↓↓↓
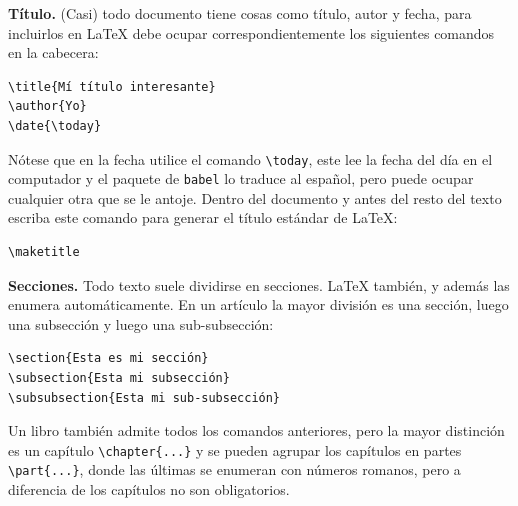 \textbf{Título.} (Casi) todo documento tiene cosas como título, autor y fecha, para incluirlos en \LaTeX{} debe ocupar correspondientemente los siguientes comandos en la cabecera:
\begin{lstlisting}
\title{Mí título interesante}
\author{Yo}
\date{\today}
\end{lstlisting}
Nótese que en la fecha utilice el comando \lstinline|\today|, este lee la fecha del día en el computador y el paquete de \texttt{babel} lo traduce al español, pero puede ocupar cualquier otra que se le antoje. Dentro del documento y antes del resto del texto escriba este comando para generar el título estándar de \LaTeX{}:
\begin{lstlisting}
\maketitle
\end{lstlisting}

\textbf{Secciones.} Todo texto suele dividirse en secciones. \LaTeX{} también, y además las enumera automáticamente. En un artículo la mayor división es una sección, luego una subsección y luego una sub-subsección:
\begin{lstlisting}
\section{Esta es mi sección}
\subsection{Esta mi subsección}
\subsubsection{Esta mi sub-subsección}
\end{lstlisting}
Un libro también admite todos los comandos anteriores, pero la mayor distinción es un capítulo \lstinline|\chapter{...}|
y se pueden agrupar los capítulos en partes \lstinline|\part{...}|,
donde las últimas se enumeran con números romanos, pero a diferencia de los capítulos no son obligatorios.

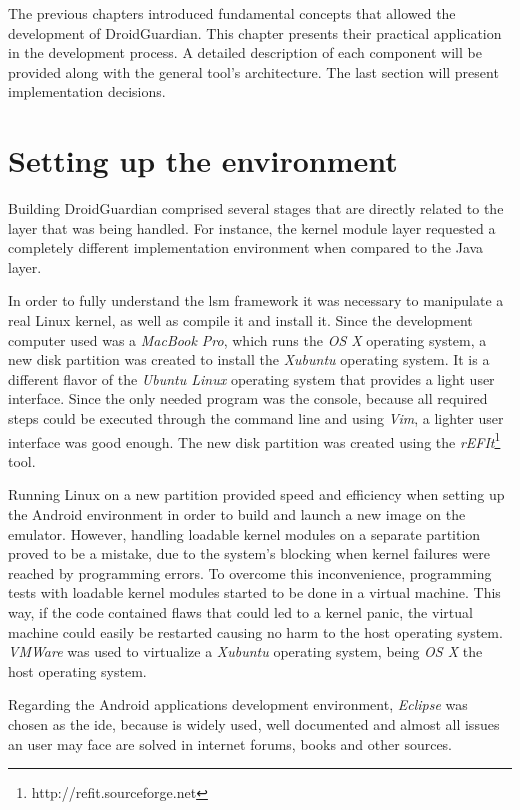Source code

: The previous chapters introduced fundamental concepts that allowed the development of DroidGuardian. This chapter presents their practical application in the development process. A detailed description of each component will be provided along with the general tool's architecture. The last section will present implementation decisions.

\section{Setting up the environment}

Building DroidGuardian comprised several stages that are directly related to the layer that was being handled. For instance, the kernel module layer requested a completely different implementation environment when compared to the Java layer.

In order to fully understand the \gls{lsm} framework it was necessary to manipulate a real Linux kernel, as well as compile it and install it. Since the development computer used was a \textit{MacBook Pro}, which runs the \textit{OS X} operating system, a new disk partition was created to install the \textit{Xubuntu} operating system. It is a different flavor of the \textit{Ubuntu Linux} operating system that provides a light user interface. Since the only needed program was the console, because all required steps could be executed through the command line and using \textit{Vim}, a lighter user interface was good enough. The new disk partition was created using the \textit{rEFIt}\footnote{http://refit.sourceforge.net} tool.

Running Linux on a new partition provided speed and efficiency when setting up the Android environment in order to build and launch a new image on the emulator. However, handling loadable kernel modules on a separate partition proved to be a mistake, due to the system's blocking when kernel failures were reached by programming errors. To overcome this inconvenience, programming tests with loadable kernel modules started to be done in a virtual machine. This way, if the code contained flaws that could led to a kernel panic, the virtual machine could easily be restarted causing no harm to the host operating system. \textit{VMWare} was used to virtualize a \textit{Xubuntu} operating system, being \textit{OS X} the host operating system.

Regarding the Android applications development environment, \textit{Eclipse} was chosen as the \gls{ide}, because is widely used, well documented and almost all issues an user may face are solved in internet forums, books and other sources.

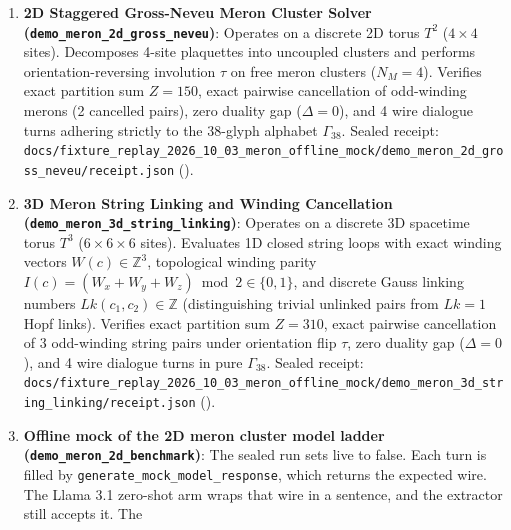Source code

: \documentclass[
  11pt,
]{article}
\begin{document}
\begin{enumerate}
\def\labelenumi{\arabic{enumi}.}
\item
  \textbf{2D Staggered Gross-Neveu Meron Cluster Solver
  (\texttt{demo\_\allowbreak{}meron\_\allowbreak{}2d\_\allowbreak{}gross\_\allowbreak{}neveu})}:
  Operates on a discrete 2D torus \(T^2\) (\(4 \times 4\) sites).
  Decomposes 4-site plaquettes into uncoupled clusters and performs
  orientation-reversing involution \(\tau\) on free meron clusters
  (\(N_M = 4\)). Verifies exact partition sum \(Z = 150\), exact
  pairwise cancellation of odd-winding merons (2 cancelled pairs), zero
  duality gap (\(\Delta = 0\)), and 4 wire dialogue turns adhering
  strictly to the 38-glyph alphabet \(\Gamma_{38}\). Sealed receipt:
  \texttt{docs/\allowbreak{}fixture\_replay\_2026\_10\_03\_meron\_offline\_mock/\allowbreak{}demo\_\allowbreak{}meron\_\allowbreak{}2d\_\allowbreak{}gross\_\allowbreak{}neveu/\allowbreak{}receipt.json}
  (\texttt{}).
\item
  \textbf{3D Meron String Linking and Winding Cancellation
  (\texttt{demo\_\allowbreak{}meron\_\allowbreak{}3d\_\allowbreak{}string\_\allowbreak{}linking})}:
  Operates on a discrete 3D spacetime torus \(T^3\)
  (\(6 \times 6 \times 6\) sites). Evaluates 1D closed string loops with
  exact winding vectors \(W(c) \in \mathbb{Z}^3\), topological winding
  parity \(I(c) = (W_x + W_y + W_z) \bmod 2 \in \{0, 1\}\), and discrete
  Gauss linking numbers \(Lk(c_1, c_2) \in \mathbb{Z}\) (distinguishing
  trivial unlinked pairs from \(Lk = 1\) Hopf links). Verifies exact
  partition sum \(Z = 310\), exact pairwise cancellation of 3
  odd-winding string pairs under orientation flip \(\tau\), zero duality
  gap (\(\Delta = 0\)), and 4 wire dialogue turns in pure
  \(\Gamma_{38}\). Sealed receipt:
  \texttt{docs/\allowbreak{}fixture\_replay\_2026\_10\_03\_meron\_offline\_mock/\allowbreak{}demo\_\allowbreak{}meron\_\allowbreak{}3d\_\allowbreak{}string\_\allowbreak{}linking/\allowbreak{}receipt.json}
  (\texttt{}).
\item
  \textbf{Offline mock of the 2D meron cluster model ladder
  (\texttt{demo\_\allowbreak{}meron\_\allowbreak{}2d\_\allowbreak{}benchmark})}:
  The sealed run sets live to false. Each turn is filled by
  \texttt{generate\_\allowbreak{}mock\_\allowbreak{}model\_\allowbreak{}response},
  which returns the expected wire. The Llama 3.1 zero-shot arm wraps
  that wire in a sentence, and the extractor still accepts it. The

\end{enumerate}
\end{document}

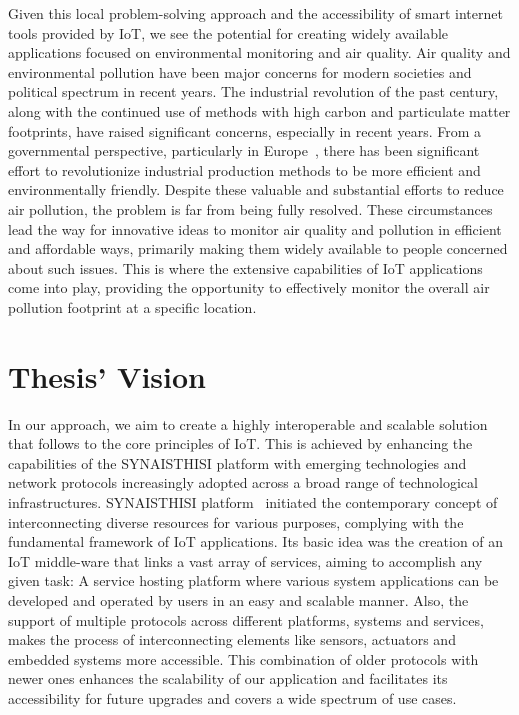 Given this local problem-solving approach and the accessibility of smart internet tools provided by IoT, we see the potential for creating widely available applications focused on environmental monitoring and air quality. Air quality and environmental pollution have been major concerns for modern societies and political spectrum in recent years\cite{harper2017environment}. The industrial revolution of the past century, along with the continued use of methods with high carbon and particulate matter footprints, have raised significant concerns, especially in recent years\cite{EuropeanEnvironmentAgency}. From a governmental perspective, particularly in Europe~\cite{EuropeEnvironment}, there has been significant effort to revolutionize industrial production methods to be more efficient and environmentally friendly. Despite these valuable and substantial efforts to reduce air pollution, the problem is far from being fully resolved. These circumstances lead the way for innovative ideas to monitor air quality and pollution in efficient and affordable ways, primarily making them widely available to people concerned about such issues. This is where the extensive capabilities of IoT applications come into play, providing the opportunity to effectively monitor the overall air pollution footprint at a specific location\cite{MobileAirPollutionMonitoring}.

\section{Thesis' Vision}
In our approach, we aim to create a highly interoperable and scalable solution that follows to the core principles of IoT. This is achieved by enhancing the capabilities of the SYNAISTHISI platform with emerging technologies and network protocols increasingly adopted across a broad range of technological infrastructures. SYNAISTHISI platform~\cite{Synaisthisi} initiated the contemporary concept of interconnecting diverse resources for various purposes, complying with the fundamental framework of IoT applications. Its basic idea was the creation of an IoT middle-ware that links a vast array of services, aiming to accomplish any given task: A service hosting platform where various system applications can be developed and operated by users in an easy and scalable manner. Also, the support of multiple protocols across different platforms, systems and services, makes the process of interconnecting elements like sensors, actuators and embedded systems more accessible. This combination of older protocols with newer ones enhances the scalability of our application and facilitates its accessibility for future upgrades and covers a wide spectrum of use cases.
↑↑↑
* **Problem description**
Pictures stay out; the data above is to be returned exactly.

* **Solution for this problem**
 \textbf{Título.} (Casi) todo documento tiene cosas como título, autor y fecha, para incluirlos en \LaTeX{} debe ocupar correspondientemente los siguientes comandos en la cabecera:
\begin{lstlisting}
\title{Mí título interesante}
\author{Yo}
\date{\today}
\end{lstlisting}
Nótese que en la fecha utilice el comando \lstinline|\today|, este lee la fecha del día en el computador y el paquete de \texttt{babel} lo traduce al español, pero puede ocupar cualquier otra que se le antoje. Dentro del documento y antes del resto del texto escriba este comando para generar el título estándar de \LaTeX{}:
\begin{lstlisting}
\maketitle
\end{lstlisting}

\textbf{Secciones.} Todo texto suele dividirse en secciones. \LaTeX{} también, y además las enumera automáticamente. En un artículo la mayor división es una sección, luego una subsección y luego una sub-subsección:
\begin{lstlisting}
\section{Esta es mi sección}
\subsection{Esta mi subsección}
\subsubsection{Esta mi sub-subsección}
\end{lstlisting}
Un libro también admite todos los comandos anteriores, pero la mayor distinción es un capítulo \lstinline|\chapter{...}|
y se pueden agrupar los capítulos en partes \lstinline|\part{...}|,
donde las últimas se enumeran con números romanos, pero a diferencia de los capítulos no son obligatorios.

Source code

: The previous chapters introduced fundamental concepts that allowed the development of DroidGuardian. This chapter presents their practical application in the development process. A detailed description of each component will be provided along with the general tool's architecture. The last section will present implementation decisions.

\section{Setting up the environment}

Building DroidGuardian comprised several stages that are directly related to the layer that was being handled. For instance, the kernel module layer requested a completely different implementation environment when compared to the Java layer.

In order to fully understand the \gls{lsm} framework it was necessary to manipulate a real Linux kernel, as well as compile it and install it. Since the development computer used was a \textit{MacBook Pro}, which runs the \textit{OS X} operating system, a new disk partition was created to install the \textit{Xubuntu} operating system. It is a different flavor of the \textit{Ubuntu Linux} operating system that provides a light user interface. Since the only needed program was the console, because all required steps could be executed through the command line and using \textit{Vim}, a lighter user interface was good enough. The new disk partition was created using the \textit{rEFIt}\footnote{http://refit.sourceforge.net} tool.

Running Linux on a new partition provided speed and efficiency when setting up the Android environment in order to build and launch a new image on the emulator. However, handling loadable kernel modules on a separate partition proved to be a mistake, due to the system's blocking when kernel failures were reached by programming errors. To overcome this inconvenience, programming tests with loadable kernel modules started to be done in a virtual machine. This way, if the code contained flaws that could led to a kernel panic, the virtual machine could easily be restarted causing no harm to the host operating system. \textit{VMWare} was used to virtualize a \textit{Xubuntu} operating system, being \textit{OS X} the host operating system.

Regarding the Android applications development environment, \textit{Eclipse} was chosen as the \gls{ide}, because is widely used, well documented and almost all issues an user may face are solved in internet forums, books and other sources.

Source code

: \documentclass[
  11pt,
]{article}
\begin{document}
\begin{enumerate}
\def\labelenumi{\arabic{enumi}.}
\item
  \textbf{2D Staggered Gross-Neveu Meron Cluster Solver
  (\texttt{demo\_\allowbreak{}meron\_\allowbreak{}2d\_\allowbreak{}gross\_\allowbreak{}neveu})}:
  Operates on a discrete 2D torus \(T^2\) (\(4 \times 4\) sites).
  Decomposes 4-site plaquettes into uncoupled clusters and performs
  orientation-reversing involution \(\tau\) on free meron clusters
  (\(N_M = 4\)). Verifies exact partition sum \(Z = 150\), exact
  pairwise cancellation of odd-winding merons (2 cancelled pairs), zero
  duality gap (\(\Delta = 0\)), and 4 wire dialogue turns adhering
  strictly to the 38-glyph alphabet \(\Gamma_{38}\). Sealed receipt:
  \texttt{docs/\allowbreak{}fixture\_replay\_2026\_10\_03\_meron\_offline\_mock/\allowbreak{}demo\_\allowbreak{}meron\_\allowbreak{}2d\_\allowbreak{}gross\_\allowbreak{}neveu/\allowbreak{}receipt.json}
  (\texttt{}).
\item
  \textbf{3D Meron String Linking and Winding Cancellation
  (\texttt{demo\_\allowbreak{}meron\_\allowbreak{}3d\_\allowbreak{}string\_\allowbreak{}linking})}:
  Operates on a discrete 3D spacetime torus \(T^3\)
  (\(6 \times 6 \times 6\) sites). Evaluates 1D closed string loops with
  exact winding vectors \(W(c) \in \mathbb{Z}^3\), topological winding
  parity \(I(c) = (W_x + W_y + W_z) \bmod 2 \in \{0, 1\}\), and discrete
  Gauss linking numbers \(Lk(c_1, c_2) \in \mathbb{Z}\) (distinguishing
  trivial unlinked pairs from \(Lk = 1\) Hopf links). Verifies exact
  partition sum \(Z = 310\), exact pairwise cancellation of 3
  odd-winding string pairs under orientation flip \(\tau\), zero duality
  gap (\(\Delta = 0\)), and 4 wire dialogue turns in pure
  \(\Gamma_{38}\). Sealed receipt:
  \texttt{docs/\allowbreak{}fixture\_replay\_2026\_10\_03\_meron\_offline\_mock/\allowbreak{}demo\_\allowbreak{}meron\_\allowbreak{}3d\_\allowbreak{}string\_\allowbreak{}linking/\allowbreak{}receipt.json}
  (\texttt{}).
\item
  \textbf{Offline mock of the 2D meron cluster model ladder
  (\texttt{demo\_\allowbreak{}meron\_\allowbreak{}2d\_\allowbreak{}benchmark})}:
  The sealed run sets live to false. Each turn is filled by
  \texttt{generate\_\allowbreak{}mock\_\allowbreak{}model\_\allowbreak{}response},
  which returns the expected wire. The Llama 3.1 zero-shot arm wraps
  that wire in a sentence, and the extractor still accepts it. The

\end{enumerate}
\end{document}

 Given this local problem-solving approach and the accessibility of smart internet tools provided by IoT, we see the potential for creating widely available applications focused on environmental monitoring and air quality. Air quality and environmental pollution have been major concerns for modern societies and political spectrum in recent years\cite{harper2017environment}. The industrial revolution of the past century, along with the continued use of methods with high carbon and particulate matter footprints, have raised significant concerns, especially in recent years\cite{EuropeanEnvironmentAgency}. From a governmental perspective, particularly in Europe~\cite{EuropeEnvironment}, there has been significant effort to revolutionize industrial production methods to be more efficient and environmentally friendly. Despite these valuable and substantial efforts to reduce air pollution, the problem is far from being fully resolved. These circumstances lead the way for innovative ideas to monitor air quality and pollution in efficient and affordable ways, primarily making them widely available to people concerned about such issues. This is where the extensive capabilities of IoT applications come into play, providing the opportunity to effectively monitor the overall air pollution footprint at a specific location\cite{MobileAirPollutionMonitoring}.

\section{Thesis' Vision}
In our approach, we aim to create a highly interoperable and scalable solution that follows to the core principles of IoT. This is achieved by enhancing the capabilities of the SYNAISTHISI platform with emerging technologies and network protocols increasingly adopted across a broad range of technological infrastructures. SYNAISTHISI platform~\cite{Synaisthisi} initiated the contemporary concept of interconnecting diverse resources for various purposes, complying with the fundamental framework of IoT applications. Its basic idea was the creation of an IoT middle-ware that links a vast array of services, aiming to accomplish any given task: A service hosting platform where various system applications can be developed and operated by users in an easy and scalable manner. Also, the support of multiple protocols across different platforms, systems and services, makes the process of interconnecting elements like sensors, actuators and embedded systems more accessible. This combination of older protocols with newer ones enhances the scalability of our application and facilitates its accessibility for future upgrades and covers a wide spectrum of use cases.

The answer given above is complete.